Also, what would happen to all the mining equipment should a mining farm get
shut down? If the shut down is permanent, you can bet the people that own
those machines would try to sell those miners as quickly as possible to people
outside the country that can run them.

The economic incentives of bitcoin are such that there will be significant
resistance to any government attempts at shutting down.

------
Animats
Both exchanges are still allowing withdrawals in renminbi. If you have any
funds there, get them out now.

The statements from both exchanges are almost identical, indicating the
statements were dictated to them. The PBOC itself has a statement: [1]
(Reuters summary [2])

"Following the early January on the "fire network" and "currency" two major
Bitcoin currency trading platform to carry out inspection, the afternoon of
February 8, the People's Bank business management department inspection team
also engaged in other bitcoin currency transactions (List of companies: CHBTC,
BtcTrade, HaoBTC, Yunbi, Yuanbao, BTC100, Jubi, BitBays and Dahonghuo.)

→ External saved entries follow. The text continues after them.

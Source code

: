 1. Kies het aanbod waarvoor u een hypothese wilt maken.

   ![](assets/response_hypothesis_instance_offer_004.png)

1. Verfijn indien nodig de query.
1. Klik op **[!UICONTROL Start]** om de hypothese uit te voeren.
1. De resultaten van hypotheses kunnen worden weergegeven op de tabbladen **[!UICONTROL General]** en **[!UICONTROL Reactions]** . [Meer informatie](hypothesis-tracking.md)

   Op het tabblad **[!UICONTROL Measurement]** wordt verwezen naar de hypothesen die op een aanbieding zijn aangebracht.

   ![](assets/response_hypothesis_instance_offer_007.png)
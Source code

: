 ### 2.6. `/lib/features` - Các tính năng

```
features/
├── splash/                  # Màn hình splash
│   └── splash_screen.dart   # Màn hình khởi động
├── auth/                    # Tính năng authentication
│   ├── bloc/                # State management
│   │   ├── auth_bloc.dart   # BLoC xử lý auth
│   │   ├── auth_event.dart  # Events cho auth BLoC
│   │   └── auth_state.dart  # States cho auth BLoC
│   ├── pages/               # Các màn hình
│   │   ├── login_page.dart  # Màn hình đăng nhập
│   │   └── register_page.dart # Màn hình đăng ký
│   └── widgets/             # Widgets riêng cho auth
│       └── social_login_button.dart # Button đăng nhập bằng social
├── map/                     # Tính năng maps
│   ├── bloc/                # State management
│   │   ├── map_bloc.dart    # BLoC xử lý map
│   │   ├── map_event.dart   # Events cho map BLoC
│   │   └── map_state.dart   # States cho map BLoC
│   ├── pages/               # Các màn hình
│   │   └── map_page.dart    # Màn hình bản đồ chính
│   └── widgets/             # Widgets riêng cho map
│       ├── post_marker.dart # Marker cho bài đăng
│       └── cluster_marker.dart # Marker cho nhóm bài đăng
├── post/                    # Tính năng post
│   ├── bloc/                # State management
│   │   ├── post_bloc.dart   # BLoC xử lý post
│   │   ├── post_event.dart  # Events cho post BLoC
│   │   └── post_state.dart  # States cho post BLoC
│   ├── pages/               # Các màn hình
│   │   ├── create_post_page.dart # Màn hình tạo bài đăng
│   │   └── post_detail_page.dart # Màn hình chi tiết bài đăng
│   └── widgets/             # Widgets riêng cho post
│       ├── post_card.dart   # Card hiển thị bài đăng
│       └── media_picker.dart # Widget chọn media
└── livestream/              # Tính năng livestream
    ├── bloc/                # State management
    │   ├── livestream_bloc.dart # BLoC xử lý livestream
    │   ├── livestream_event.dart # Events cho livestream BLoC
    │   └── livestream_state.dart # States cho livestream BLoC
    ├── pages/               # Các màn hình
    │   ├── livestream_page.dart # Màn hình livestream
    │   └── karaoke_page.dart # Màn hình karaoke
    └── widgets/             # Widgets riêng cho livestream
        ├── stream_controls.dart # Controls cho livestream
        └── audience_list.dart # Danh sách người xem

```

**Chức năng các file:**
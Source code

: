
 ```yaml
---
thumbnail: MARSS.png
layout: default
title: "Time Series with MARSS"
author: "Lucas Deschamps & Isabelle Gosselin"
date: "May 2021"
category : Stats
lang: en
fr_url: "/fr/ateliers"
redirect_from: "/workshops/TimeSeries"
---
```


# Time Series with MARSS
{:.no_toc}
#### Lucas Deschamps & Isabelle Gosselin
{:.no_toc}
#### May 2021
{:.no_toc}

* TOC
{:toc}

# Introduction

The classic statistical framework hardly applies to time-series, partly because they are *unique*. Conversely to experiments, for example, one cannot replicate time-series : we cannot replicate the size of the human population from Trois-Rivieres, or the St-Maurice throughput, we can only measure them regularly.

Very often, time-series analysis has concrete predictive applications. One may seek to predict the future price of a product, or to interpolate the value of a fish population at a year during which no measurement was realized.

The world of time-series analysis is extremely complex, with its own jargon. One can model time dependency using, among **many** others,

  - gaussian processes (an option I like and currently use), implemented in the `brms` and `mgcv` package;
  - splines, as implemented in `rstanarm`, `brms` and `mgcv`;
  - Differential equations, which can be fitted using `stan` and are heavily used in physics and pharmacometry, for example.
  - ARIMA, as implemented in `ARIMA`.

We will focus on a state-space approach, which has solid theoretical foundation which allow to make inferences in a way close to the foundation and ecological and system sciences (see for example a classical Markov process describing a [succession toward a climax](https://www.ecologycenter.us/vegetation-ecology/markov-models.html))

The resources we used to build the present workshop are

"The main person in charge of Bitcoin trading platform to inform the current
Bitcoin trading platform problems, suggesting the trading platform may exist
legal risks, policy risks and technical risks, understand the operation of the
nine trading platform, and put forward specific requirements Shall not violate
the state's laws and regulations on anti-money laundering, foreign exchange
administration, payment and settlement, etc., and shall not violate the laws
of the State on taxation and administration of industry and commerce
advertisements, and so on, and may not engage in money laundering activities.
If there is a Bitcoin trading platform in violation of the above requirements,
(and) the circumstances are serious, the inspection team will be brought to
the relevant departments to be closed down according to law."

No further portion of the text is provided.